Dataset entries:

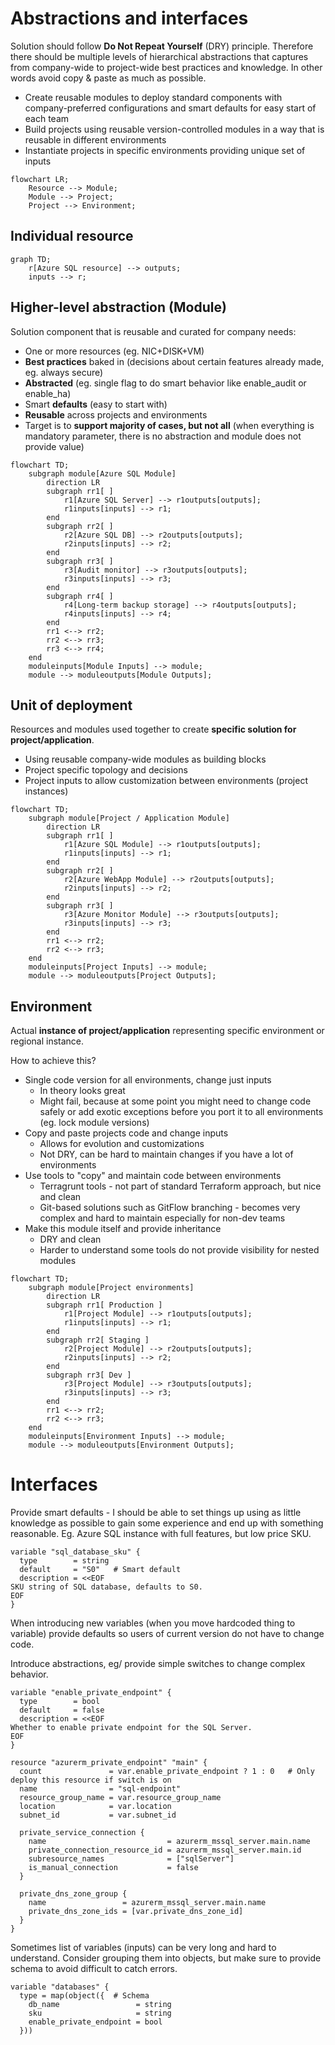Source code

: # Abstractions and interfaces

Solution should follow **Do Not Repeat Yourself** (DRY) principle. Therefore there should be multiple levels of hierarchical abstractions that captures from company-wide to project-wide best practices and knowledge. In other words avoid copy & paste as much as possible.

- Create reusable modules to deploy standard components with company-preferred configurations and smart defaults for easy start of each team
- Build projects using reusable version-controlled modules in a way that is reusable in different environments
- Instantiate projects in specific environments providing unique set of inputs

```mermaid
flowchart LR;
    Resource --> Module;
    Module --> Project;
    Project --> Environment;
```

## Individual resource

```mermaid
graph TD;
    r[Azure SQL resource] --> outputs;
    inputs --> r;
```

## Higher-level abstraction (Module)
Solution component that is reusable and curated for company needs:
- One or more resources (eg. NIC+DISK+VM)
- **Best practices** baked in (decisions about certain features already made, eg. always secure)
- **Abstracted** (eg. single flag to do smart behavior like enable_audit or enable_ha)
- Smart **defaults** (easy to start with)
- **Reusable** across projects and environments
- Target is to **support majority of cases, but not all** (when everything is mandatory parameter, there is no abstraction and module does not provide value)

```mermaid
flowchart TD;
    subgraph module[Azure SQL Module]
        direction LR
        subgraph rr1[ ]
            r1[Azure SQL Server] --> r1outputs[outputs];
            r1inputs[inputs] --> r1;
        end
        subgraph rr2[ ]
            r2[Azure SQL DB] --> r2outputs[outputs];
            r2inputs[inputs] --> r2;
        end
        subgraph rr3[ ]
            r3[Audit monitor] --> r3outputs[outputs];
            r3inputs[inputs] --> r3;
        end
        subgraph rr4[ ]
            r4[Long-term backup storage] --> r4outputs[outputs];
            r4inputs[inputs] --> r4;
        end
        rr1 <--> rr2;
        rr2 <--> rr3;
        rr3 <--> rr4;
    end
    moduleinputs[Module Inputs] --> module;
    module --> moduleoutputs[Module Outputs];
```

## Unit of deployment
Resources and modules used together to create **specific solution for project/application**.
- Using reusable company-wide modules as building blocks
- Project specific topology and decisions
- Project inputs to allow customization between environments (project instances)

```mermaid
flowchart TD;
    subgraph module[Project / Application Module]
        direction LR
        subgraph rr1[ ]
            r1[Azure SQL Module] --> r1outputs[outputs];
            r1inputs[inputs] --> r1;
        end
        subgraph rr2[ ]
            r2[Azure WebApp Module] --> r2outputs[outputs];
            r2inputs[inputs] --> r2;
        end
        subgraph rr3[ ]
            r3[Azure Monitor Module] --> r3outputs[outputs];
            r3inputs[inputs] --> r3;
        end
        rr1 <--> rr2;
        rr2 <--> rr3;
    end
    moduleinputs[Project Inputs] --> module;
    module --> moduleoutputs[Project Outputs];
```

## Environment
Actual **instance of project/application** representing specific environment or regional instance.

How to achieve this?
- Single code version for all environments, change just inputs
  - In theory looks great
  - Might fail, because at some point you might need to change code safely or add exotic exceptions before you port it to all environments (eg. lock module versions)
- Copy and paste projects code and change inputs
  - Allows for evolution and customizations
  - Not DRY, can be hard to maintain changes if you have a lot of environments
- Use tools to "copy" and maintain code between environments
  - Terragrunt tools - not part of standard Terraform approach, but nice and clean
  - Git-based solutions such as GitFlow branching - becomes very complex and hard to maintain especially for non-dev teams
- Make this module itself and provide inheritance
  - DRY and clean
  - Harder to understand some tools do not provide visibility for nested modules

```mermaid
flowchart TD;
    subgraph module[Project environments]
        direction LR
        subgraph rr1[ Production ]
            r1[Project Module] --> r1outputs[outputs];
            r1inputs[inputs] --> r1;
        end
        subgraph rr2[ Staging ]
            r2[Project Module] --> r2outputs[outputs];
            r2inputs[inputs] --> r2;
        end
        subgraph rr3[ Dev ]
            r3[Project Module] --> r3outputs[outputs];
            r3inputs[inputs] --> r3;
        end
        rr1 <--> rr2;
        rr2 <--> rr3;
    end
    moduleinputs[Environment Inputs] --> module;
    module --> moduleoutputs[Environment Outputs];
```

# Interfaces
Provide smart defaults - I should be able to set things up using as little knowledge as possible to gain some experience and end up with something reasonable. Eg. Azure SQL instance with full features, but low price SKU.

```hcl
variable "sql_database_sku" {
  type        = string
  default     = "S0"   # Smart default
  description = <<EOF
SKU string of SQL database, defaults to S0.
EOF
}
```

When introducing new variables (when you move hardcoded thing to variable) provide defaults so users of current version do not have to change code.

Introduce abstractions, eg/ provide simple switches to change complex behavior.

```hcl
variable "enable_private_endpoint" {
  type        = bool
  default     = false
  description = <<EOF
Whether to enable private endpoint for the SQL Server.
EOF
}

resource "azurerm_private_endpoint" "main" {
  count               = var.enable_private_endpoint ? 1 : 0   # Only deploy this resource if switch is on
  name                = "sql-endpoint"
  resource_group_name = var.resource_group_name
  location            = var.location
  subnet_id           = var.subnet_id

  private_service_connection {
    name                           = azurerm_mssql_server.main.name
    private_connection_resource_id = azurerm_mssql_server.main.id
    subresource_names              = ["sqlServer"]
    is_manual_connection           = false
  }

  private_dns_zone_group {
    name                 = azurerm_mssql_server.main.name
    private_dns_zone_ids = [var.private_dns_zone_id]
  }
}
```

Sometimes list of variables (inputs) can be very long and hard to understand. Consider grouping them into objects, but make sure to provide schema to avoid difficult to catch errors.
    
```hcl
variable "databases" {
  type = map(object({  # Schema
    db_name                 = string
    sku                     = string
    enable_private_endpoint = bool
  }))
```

# Task details
A word-for-word repetition of the data above, without pictures, is the expected answer.

# Solution for this task
Source code

: # Abstractions and interfaces

Solution should follow **Do Not Repeat Yourself** (DRY) principle. Therefore there should be multiple levels of hierarchical abstractions that captures from company-wide to project-wide best practices and knowledge. In other words avoid copy & paste as much as possible.

- Create reusable modules to deploy standard components with company-preferred configurations and smart defaults for easy start of each team
- Build projects using reusable version-controlled modules in a way that is reusable in different environments
- Instantiate projects in specific environments providing unique set of inputs

```mermaid
flowchart LR;
    Resource --> Module;
    Module --> Project;
    Project --> Environment;
```

## Individual resource

```mermaid
graph TD;
    r[Azure SQL resource] --> outputs;
    inputs --> r;
```

## Higher-level abstraction (Module)
Solution component that is reusable and curated for company needs:
- One or more resources (eg. NIC+DISK+VM)
- **Best practices** baked in (decisions about certain features already made, eg. always secure)
- **Abstracted** (eg. single flag to do smart behavior like enable_audit or enable_ha)
- Smart **defaults** (easy to start with)
- **Reusable** across projects and environments
- Target is to **support majority of cases, but not all** (when everything is mandatory parameter, there is no abstraction and module does not provide value)

```mermaid
flowchart TD;
    subgraph module[Azure SQL Module]
        direction LR
        subgraph rr1[ ]
            r1[Azure SQL Server] --> r1outputs[outputs];
            r1inputs[inputs] --> r1;
        end
        subgraph rr2[ ]
            r2[Azure SQL DB] --> r2outputs[outputs];
            r2inputs[inputs] --> r2;
        end
        subgraph rr3[ ]
            r3[Audit monitor] --> r3outputs[outputs];
            r3inputs[inputs] --> r3;
        end
        subgraph rr4[ ]
            r4[Long-term backup storage] --> r4outputs[outputs];
            r4inputs[inputs] --> r4;
        end
        rr1 <--> rr2;
        rr2 <--> rr3;
        rr3 <--> rr4;
    end
    moduleinputs[Module Inputs] --> module;
    module --> moduleoutputs[Module Outputs];
```

## Unit of deployment
Resources and modules used together to create **specific solution for project/application**.
- Using reusable company-wide modules as building blocks
- Project specific topology and decisions
- Project inputs to allow customization between environments (project instances)

```mermaid
flowchart TD;
    subgraph module[Project / Application Module]
        direction LR
        subgraph rr1[ ]
            r1[Azure SQL Module] --> r1outputs[outputs];
            r1inputs[inputs] --> r1;
        end
        subgraph rr2[ ]
            r2[Azure WebApp Module] --> r2outputs[outputs];
            r2inputs[inputs] --> r2;
        end
        subgraph rr3[ ]
            r3[Azure Monitor Module] --> r3outputs[outputs];
            r3inputs[inputs] --> r3;
        end
        rr1 <--> rr2;
        rr2 <--> rr3;
    end
    moduleinputs[Project Inputs] --> module;
    module --> moduleoutputs[Project Outputs];
```

## Environment
Actual **instance of project/application** representing specific environment or regional instance.

How to achieve this?
- Single code version for all environments, change just inputs
  - In theory looks great
  - Might fail, because at some point you might need to change code safely or add exotic exceptions before you port it to all environments (eg. lock module versions)
- Copy and paste projects code and change inputs
  - Allows for evolution and customizations
  - Not DRY, can be hard to maintain changes if you have a lot of environments
- Use tools to "copy" and maintain code between environments
  - Terragrunt tools - not part of standard Terraform approach, but nice and clean
  - Git-based solutions such as GitFlow branching - becomes very complex and hard to maintain especially for non-dev teams
- Make this module itself and provide inheritance
  - DRY and clean
  - Harder to understand some tools do not provide visibility for nested modules

```mermaid
flowchart TD;
    subgraph module[Project environments]
        direction LR
        subgraph rr1[ Production ]
            r1[Project Module] --> r1outputs[outputs];
            r1inputs[inputs] --> r1;
        end
        subgraph rr2[ Staging ]
            r2[Project Module] --> r2outputs[outputs];
            r2inputs[inputs] --> r2;
        end
        subgraph rr3[ Dev ]
            r3[Project Module] --> r3outputs[outputs];
            r3inputs[inputs] --> r3;
        end
        rr1 <--> rr2;
        rr2 <--> rr3;
    end
    moduleinputs[Environment Inputs] --> module;
    module --> moduleoutputs[Environment Outputs];
```

# Interfaces
Provide smart defaults - I should be able to set things up using as little knowledge as possible to gain some experience and end up with something reasonable. Eg. Azure SQL instance with full features, but low price SKU.

```hcl
variable "sql_database_sku" {
  type        = string
  default     = "S0"   # Smart default
  description = <<EOF
SKU string of SQL database, defaults to S0.
EOF
}
```

When introducing new variables (when you move hardcoded thing to variable) provide defaults so users of current version do not have to change code.

Introduce abstractions, eg/ provide simple switches to change complex behavior.

```hcl
variable "enable_private_endpoint" {
  type        = bool
  default     = false
  description = <<EOF
Whether to enable private endpoint for the SQL Server.
EOF
}

resource "azurerm_private_endpoint" "main" {
  count               = var.enable_private_endpoint ? 1 : 0   # Only deploy this resource if switch is on
  name                = "sql-endpoint"
  resource_group_name = var.resource_group_name
  location            = var.location
  subnet_id           = var.subnet_id

  private_service_connection {
    name                           = azurerm_mssql_server.main.name
    private_connection_resource_id = azurerm_mssql_server.main.id
    subresource_names              = ["sqlServer"]
    is_manual_connection           = false
  }

  private_dns_zone_group {
    name                 = azurerm_mssql_server.main.name
    private_dns_zone_ids = [var.private_dns_zone_id]
  }
}
```

Sometimes list of variables (inputs) can be very long and hard to understand. Consider grouping them into objects, but make sure to provide schema to avoid difficult to catch errors.
    
```hcl
variable "databases" {
  type = map(object({  # Schema
    db_name                 = string
    sku                     = string
    enable_private_endpoint = bool
  }))
```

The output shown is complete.